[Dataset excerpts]
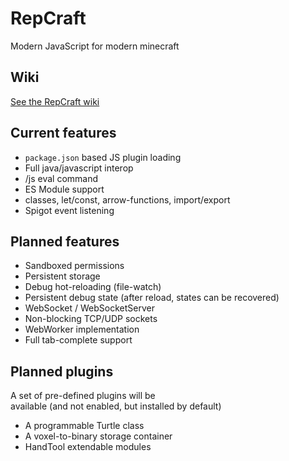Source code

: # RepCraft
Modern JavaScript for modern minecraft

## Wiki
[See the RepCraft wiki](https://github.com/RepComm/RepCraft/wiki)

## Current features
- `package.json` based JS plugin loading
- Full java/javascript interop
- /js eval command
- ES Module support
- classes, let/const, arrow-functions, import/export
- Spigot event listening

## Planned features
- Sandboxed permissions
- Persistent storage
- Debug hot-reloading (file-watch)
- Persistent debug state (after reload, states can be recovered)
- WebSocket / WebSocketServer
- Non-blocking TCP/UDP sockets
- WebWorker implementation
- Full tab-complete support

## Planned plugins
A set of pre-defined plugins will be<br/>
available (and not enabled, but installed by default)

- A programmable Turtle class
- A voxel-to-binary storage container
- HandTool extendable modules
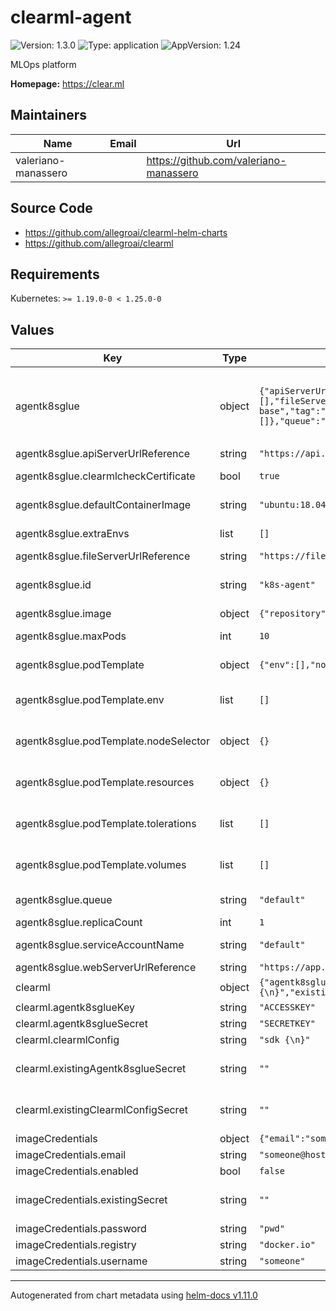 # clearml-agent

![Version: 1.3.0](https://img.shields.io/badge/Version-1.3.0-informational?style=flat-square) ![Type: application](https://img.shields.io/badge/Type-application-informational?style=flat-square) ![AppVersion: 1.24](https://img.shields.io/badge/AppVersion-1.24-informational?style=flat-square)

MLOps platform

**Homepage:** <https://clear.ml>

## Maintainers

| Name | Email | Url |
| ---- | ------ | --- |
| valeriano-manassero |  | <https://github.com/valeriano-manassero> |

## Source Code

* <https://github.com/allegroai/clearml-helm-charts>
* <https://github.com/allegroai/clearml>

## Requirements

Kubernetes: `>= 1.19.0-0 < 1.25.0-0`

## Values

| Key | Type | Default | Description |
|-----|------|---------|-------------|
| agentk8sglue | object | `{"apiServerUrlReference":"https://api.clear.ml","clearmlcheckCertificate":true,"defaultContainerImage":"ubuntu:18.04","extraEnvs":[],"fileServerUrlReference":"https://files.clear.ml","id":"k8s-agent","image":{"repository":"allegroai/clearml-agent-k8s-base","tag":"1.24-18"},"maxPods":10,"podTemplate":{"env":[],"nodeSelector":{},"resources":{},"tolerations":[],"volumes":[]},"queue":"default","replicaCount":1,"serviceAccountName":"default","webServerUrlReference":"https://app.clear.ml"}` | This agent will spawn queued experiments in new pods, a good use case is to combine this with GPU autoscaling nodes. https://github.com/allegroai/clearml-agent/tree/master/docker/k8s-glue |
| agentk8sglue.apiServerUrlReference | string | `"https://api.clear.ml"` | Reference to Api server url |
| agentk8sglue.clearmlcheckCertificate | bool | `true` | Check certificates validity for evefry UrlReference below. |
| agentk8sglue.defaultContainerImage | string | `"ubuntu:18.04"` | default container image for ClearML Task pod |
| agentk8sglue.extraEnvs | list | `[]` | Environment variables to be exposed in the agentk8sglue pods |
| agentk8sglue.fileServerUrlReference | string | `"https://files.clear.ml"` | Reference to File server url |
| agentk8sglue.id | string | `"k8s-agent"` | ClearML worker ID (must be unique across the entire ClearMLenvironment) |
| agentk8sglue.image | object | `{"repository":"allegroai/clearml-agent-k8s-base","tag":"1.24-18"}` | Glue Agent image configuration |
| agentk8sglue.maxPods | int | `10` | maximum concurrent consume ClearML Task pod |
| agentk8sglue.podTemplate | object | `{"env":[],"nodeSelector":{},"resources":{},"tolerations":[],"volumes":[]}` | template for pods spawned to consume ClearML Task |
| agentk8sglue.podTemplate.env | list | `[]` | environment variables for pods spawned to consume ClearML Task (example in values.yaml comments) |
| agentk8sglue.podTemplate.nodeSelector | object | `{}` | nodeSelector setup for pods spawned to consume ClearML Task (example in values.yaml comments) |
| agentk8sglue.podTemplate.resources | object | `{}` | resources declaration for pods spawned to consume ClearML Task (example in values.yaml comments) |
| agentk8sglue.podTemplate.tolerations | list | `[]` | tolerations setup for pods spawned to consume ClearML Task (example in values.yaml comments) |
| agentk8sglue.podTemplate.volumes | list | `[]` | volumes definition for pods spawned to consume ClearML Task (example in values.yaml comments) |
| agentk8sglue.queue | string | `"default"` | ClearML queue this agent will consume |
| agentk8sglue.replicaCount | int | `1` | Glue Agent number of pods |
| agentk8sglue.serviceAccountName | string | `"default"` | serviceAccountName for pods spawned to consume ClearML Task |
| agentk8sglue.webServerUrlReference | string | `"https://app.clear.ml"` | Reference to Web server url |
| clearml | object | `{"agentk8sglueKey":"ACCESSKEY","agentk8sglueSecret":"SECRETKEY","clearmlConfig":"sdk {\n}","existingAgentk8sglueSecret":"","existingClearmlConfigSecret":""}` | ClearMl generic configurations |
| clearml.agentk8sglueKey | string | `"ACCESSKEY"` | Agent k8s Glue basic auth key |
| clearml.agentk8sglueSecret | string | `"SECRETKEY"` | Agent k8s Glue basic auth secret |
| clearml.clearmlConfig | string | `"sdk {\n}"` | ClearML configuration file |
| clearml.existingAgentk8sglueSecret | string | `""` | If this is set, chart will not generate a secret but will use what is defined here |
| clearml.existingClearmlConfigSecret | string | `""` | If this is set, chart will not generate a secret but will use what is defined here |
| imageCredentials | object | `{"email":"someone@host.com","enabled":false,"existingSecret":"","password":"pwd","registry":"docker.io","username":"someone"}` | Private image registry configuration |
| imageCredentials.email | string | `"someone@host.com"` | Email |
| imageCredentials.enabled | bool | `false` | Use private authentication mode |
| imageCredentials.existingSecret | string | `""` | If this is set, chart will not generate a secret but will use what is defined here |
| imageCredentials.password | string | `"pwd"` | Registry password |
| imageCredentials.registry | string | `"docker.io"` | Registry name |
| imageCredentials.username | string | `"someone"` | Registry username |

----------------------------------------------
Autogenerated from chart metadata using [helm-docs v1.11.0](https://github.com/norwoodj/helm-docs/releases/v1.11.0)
...
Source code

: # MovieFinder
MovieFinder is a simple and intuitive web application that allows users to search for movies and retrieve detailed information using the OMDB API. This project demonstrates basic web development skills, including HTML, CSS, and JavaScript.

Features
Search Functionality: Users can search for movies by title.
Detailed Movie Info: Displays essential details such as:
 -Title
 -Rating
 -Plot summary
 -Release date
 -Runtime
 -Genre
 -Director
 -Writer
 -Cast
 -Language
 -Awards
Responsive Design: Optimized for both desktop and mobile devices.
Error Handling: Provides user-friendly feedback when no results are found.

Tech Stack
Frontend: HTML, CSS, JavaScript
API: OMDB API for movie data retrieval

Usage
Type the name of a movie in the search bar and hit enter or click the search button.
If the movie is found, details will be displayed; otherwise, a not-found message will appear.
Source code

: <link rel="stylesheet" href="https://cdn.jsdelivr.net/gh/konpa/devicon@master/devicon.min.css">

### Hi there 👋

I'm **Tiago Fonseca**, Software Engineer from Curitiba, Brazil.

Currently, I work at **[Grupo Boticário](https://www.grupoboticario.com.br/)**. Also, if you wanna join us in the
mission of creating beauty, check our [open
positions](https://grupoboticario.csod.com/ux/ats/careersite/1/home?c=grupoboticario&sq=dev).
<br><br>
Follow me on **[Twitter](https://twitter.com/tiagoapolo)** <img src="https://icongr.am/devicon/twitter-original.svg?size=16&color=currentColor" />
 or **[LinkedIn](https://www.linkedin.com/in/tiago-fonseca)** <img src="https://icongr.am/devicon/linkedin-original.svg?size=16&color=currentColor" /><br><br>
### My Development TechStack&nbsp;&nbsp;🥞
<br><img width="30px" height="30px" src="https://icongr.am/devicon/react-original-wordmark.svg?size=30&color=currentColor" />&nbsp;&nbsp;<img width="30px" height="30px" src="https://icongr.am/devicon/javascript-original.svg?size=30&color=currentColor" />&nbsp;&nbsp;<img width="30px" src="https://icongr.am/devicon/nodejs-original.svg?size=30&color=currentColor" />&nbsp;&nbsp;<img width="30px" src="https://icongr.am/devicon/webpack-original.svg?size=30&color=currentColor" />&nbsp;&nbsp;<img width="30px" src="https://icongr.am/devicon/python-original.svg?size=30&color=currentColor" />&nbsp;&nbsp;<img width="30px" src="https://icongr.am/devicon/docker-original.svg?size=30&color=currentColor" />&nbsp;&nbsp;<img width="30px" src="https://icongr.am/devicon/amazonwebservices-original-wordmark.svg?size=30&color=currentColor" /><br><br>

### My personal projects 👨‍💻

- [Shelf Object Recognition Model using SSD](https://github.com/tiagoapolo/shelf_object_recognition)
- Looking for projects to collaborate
* * *
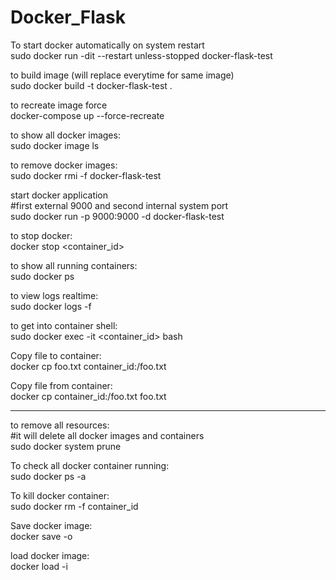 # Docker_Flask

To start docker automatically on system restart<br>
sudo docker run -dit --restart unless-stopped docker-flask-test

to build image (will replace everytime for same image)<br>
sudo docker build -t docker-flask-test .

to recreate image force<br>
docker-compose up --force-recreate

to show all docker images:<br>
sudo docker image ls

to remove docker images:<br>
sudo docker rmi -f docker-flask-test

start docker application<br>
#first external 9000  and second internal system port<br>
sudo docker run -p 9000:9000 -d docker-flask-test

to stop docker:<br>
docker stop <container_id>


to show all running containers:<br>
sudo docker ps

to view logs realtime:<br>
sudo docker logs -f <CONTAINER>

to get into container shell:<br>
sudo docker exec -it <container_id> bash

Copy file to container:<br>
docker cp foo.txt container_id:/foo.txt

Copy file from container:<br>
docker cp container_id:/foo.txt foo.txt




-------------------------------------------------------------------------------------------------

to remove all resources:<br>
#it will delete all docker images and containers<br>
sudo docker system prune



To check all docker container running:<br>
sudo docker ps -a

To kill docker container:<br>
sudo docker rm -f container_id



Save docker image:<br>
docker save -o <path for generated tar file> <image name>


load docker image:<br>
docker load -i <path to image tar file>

▶ [Task statement]
Will you return exactly the lines above from the one with "entire ClearMLenvironment) |" down to the one with "agentk8sglue.podTemplate.resources | object", counting both as part of the range?

▶ [Your solution]
| agentk8sglue.id | string | `"k8s-agent"` | ClearML worker ID (must be unique across the entire ClearMLenvironment) |
| agentk8sglue.image | object | `{"repository":"allegroai/clearml-agent-k8s-base","tag":"1.24-18"}` | Glue Agent image configuration |
| agentk8sglue.maxPods | int | `10` | maximum concurrent consume ClearML Task pod |
| agentk8sglue.podTemplate | object | `{"env":[],"nodeSelector":{},"resources":{},"tolerations":[],"volumes":[]}` | template for pods spawned to consume ClearML Task |
| agentk8sglue.podTemplate.env | list | `[]` | environment variables for pods spawned to consume ClearML Task (example in values.yaml comments) |
| agentk8sglue.podTemplate.nodeSelector | object | `{}` | nodeSelector setup for pods spawned to consume ClearML Task (example in values.yaml comments) |
| agentk8sglue.podTemplate.resources | object | `{}` | resources declaration for pods spawned to consume ClearML Task (example in values.yaml comments) |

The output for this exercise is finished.